## What is expected:
A faithful, complete copy of the records is required.

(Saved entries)
********

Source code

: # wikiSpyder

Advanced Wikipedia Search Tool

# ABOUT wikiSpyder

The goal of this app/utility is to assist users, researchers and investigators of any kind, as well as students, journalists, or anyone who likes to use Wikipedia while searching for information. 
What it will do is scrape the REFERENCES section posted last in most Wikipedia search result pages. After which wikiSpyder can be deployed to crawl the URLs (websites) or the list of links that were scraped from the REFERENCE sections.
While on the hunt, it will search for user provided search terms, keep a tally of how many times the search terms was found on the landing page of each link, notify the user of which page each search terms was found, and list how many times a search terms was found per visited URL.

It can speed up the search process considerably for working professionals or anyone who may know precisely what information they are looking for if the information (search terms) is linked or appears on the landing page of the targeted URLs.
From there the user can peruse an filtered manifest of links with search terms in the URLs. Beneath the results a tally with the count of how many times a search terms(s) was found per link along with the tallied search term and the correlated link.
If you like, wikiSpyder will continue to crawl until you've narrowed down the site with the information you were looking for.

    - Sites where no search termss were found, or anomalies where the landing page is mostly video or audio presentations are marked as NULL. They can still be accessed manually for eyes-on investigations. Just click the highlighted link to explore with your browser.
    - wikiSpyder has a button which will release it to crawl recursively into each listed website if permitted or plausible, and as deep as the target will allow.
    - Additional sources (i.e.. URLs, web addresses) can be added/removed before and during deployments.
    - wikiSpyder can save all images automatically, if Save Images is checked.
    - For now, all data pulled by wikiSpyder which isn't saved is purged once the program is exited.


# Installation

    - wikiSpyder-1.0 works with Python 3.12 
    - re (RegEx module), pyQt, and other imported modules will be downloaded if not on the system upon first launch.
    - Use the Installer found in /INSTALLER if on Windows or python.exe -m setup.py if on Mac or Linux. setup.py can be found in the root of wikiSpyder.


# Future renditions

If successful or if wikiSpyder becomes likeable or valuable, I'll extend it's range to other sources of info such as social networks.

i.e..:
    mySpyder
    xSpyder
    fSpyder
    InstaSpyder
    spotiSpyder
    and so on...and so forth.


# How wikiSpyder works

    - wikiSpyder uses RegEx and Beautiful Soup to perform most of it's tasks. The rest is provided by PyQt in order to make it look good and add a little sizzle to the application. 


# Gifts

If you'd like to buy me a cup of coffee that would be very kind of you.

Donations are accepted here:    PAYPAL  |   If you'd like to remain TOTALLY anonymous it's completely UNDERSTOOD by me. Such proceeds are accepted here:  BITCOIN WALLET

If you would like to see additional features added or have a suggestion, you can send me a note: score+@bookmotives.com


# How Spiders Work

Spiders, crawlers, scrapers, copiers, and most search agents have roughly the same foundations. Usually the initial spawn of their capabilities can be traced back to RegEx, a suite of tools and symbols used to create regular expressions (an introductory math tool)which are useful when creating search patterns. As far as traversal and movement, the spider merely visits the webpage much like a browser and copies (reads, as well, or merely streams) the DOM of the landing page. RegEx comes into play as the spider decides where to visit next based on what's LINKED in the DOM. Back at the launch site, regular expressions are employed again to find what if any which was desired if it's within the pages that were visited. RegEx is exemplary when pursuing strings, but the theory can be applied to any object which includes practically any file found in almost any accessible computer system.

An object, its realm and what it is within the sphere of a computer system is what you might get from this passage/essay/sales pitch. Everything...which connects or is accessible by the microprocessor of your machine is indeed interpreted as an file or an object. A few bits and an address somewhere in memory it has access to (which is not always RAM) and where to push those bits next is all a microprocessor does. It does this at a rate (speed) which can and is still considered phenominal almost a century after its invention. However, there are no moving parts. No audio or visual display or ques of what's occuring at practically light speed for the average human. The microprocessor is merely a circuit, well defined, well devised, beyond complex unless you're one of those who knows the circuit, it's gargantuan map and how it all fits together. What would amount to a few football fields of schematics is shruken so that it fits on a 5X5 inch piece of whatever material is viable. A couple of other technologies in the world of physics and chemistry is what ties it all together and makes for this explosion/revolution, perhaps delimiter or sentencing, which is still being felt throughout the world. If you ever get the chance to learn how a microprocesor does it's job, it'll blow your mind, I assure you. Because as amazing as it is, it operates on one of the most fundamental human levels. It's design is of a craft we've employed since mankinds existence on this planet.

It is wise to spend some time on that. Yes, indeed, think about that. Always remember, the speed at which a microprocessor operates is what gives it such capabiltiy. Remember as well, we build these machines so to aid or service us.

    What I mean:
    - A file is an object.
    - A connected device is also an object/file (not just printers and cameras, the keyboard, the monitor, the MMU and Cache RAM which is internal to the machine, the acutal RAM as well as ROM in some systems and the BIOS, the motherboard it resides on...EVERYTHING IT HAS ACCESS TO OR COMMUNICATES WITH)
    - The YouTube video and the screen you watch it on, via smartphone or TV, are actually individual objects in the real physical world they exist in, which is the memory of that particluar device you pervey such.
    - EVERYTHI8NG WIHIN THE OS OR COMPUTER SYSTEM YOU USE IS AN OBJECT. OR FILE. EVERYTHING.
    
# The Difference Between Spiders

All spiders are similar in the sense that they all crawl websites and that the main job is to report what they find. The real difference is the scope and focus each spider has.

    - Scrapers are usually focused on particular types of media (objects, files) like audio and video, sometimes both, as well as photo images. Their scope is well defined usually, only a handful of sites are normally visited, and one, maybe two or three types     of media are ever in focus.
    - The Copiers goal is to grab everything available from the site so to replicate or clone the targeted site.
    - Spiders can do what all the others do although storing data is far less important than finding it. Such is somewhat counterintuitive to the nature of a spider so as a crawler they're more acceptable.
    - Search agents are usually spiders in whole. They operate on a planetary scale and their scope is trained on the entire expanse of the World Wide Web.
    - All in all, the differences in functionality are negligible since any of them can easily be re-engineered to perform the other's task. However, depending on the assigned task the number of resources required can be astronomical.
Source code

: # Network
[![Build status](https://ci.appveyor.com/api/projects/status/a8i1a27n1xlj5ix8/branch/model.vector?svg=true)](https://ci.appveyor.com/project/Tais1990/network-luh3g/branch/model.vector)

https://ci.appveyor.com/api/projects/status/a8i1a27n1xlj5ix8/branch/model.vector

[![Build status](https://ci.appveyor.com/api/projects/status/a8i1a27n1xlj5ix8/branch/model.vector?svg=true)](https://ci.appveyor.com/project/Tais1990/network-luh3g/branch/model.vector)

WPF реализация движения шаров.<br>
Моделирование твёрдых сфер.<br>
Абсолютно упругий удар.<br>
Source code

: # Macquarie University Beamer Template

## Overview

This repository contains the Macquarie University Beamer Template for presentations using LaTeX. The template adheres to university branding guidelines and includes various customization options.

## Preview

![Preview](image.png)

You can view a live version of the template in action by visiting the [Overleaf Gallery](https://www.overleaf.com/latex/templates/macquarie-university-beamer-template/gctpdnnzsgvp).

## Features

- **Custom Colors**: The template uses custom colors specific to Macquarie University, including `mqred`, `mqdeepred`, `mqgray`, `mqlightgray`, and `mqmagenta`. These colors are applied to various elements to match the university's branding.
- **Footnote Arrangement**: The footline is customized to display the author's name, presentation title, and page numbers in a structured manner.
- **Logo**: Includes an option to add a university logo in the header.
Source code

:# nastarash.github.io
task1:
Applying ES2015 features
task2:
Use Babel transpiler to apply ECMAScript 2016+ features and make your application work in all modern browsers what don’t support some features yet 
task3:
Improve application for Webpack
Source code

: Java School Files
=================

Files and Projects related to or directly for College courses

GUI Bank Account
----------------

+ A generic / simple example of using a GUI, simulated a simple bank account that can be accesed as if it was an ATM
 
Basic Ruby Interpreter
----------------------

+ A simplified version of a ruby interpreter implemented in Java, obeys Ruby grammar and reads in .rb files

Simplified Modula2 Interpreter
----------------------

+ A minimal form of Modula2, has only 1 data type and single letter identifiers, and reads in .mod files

********

## Answer area:
Source code

: # wikiSpyder

Advanced Wikipedia Search Tool

# ABOUT wikiSpyder

The goal of this app/utility is to assist users, researchers and investigators of any kind, as well as students, journalists, or anyone who likes to use Wikipedia while searching for information. 
What it will do is scrape the REFERENCES section posted last in most Wikipedia search result pages. After which wikiSpyder can be deployed to crawl the URLs (websites) or the list of links that were scraped from the REFERENCE sections.
While on the hunt, it will search for user provided search terms, keep a tally of how many times the search terms was found on the landing page of each link, notify the user of which page each search terms was found, and list how many times a search terms was found per visited URL.

It can speed up the search process considerably for working professionals or anyone who may know precisely what information they are looking for if the information (search terms) is linked or appears on the landing page of the targeted URLs.
From there the user can peruse an filtered manifest of links with search terms in the URLs. Beneath the results a tally with the count of how many times a search terms(s) was found per link along with the tallied search term and the correlated link.
If you like, wikiSpyder will continue to crawl until you've narrowed down the site with the information you were looking for.

    - Sites where no search termss were found, or anomalies where the landing page is mostly video or audio presentations are marked as NULL. They can still be accessed manually for eyes-on investigations. Just click the highlighted link to explore with your browser.
    - wikiSpyder has a button which will release it to crawl recursively into each listed website if permitted or plausible, and as deep as the target will allow.
    - Additional sources (i.e.. URLs, web addresses) can be added/removed before and during deployments.
    - wikiSpyder can save all images automatically, if Save Images is checked.
    - For now, all data pulled by wikiSpyder which isn't saved is purged once the program is exited.


# Installation

    - wikiSpyder-1.0 works with Python 3.12 
    - re (RegEx module), pyQt, and other imported modules will be downloaded if not on the system upon first launch.
    - Use the Installer found in /INSTALLER if on Windows or python.exe -m setup.py if on Mac or Linux. setup.py can be found in the root of wikiSpyder.


# Future renditions

If successful or if wikiSpyder becomes likeable or valuable, I'll extend it's range to other sources of info such as social networks.

i.e..:
    mySpyder
    xSpyder
    fSpyder
    InstaSpyder
    spotiSpyder
    and so on...and so forth.


# How wikiSpyder works

    - wikiSpyder uses RegEx and Beautiful Soup to perform most of it's tasks. The rest is provided by PyQt in order to make it look good and add a little sizzle to the application. 


# Gifts

If you'd like to buy me a cup of coffee that would be very kind of you.

Donations are accepted here:    PAYPAL  |   If you'd like to remain TOTALLY anonymous it's completely UNDERSTOOD by me. Such proceeds are accepted here:  BITCOIN WALLET

If you would like to see additional features added or have a suggestion, you can send me a note: score+@bookmotives.com


# How Spiders Work

Spiders, crawlers, scrapers, copiers, and most search agents have roughly the same foundations. Usually the initial spawn of their capabilities can be traced back to RegEx, a suite of tools and symbols used to create regular expressions (an introductory math tool)which are useful when creating search patterns. As far as traversal and movement, the spider merely visits the webpage much like a browser and copies (reads, as well, or merely streams) the DOM of the landing page. RegEx comes into play as the spider decides where to visit next based on what's LINKED in the DOM. Back at the launch site, regular expressions are employed again to find what if any which was desired if it's within the pages that were visited. RegEx is exemplary when pursuing strings, but the theory can be applied to any object which includes practically any file found in almost any accessible computer system.

An object, its realm and what it is within the sphere of a computer system is what you might get from this passage/essay/sales pitch. Everything...which connects or is accessible by the microprocessor of your machine is indeed interpreted as an file or an object. A few bits and an address somewhere in memory it has access to (which is not always RAM) and where to push those bits next is all a microprocessor does. It does this at a rate (speed) which can and is still considered phenominal almost a century after its invention. However, there are no moving parts. No audio or visual display or ques of what's occuring at practically light speed for the average human. The microprocessor is merely a circuit, well defined, well devised, beyond complex unless you're one of those who knows the circuit, it's gargantuan map and how it all fits together. What would amount to a few football fields of schematics is shruken so that it fits on a 5X5 inch piece of whatever material is viable. A couple of other technologies in the world of physics and chemistry is what ties it all together and makes for this explosion/revolution, perhaps delimiter or sentencing, which is still being felt throughout the world. If you ever get the chance to learn how a microprocesor does it's job, it'll blow your mind, I assure you. Because as amazing as it is, it operates on one of the most fundamental human levels. It's design is of a craft we've employed since mankinds existence on this planet.

It is wise to spend some time on that. Yes, indeed, think about that. Always remember, the speed at which a microprocessor operates is what gives it such capabiltiy. Remember as well, we build these machines so to aid or service us.

    What I mean:
    - A file is an object.
    - A connected device is also an object/file (not just printers and cameras, the keyboard, the monitor, the MMU and Cache RAM which is internal to the machine, the acutal RAM as well as ROM in some systems and the BIOS, the motherboard it resides on...EVERYTHING IT HAS ACCESS TO OR COMMUNICATES WITH)
    - The YouTube video and the screen you watch it on, via smartphone or TV, are actually individual objects in the real physical world they exist in, which is the memory of that particluar device you pervey such.
    - EVERYTHI8NG WIHIN THE OS OR COMPUTER SYSTEM YOU USE IS AN OBJECT. OR FILE. EVERYTHING.
    
# The Difference Between Spiders

All spiders are similar in the sense that they all crawl websites and that the main job is to report what they find. The real difference is the scope and focus each spider has.

    - Scrapers are usually focused on particular types of media (objects, files) like audio and video, sometimes both, as well as photo images. Their scope is well defined usually, only a handful of sites are normally visited, and one, maybe two or three types     of media are ever in focus.
    - The Copiers goal is to grab everything available from the site so to replicate or clone the targeted site.
    - Spiders can do what all the others do although storing data is far less important than finding it. Such is somewhat counterintuitive to the nature of a spider so as a crawler they're more acceptable.
    - Search agents are usually spiders in whole. They operate on a planetary scale and their scope is trained on the entire expanse of the World Wide Web.
    - All in all, the differences in functionality are negligible since any of them can easily be re-engineered to perform the other's task. However, depending on the assigned task the number of resources required can be astronomical.
Source code

: # Network
[![Build status](https://ci.appveyor.com/api/projects/status/a8i1a27n1xlj5ix8/branch/model.vector?svg=true)](https://ci.appveyor.com/project/Tais1990/network-luh3g/branch/model.vector)

https://ci.appveyor.com/api/projects/status/a8i1a27n1xlj5ix8/branch/model.vector

[![Build status](https://ci.appveyor.com/api/projects/status/a8i1a27n1xlj5ix8/branch/model.vector?svg=true)](https://ci.appveyor.com/project/Tais1990/network-luh3g/branch/model.vector)

WPF реализация движения шаров.<br>
Моделирование твёрдых сфер.<br>
Абсолютно упругий удар.<br>
Source code

: # Macquarie University Beamer Template

## Overview

This repository contains the Macquarie University Beamer Template for presentations using LaTeX. The template adheres to university branding guidelines and includes various customization options.

## Preview

![Preview](image.png)

You can view a live version of the template in action by visiting the [Overleaf Gallery](https://www.overleaf.com/latex/templates/macquarie-university-beamer-template/gctpdnnzsgvp).

## Features

- **Custom Colors**: The template uses custom colors specific to Macquarie University, including `mqred`, `mqdeepred`, `mqgray`, `mqlightgray`, and `mqmagenta`. These colors are applied to various elements to match the university's branding.
- **Footnote Arrangement**: The footline is customized to display the author's name, presentation title, and page numbers in a structured manner.
- **Logo**: Includes an option to add a university logo in the header.
Source code

:# nastarash.github.io
task1:
Applying ES2015 features
task2:
Use Babel transpiler to apply ECMAScript 2016+ features and make your application work in all modern browsers what don’t support some features yet 
task3:
Improve application for Webpack
Source code

: Java School Files
=================

Files and Projects related to or directly for College courses

GUI Bank Account
----------------

+ A generic / simple example of using a GUI, simulated a simple bank account that can be accesed as if it was an ATM
 
Basic Ruby Interpreter
----------------------

+ A simplified version of a ruby interpreter implemented in Java, obeys Ruby grammar and reads in .rb files

Simplified Modula2 Interpreter
----------------------

+ A minimal form of Modula2, has only 1 data type and single letter identifiers, and reads in .mod files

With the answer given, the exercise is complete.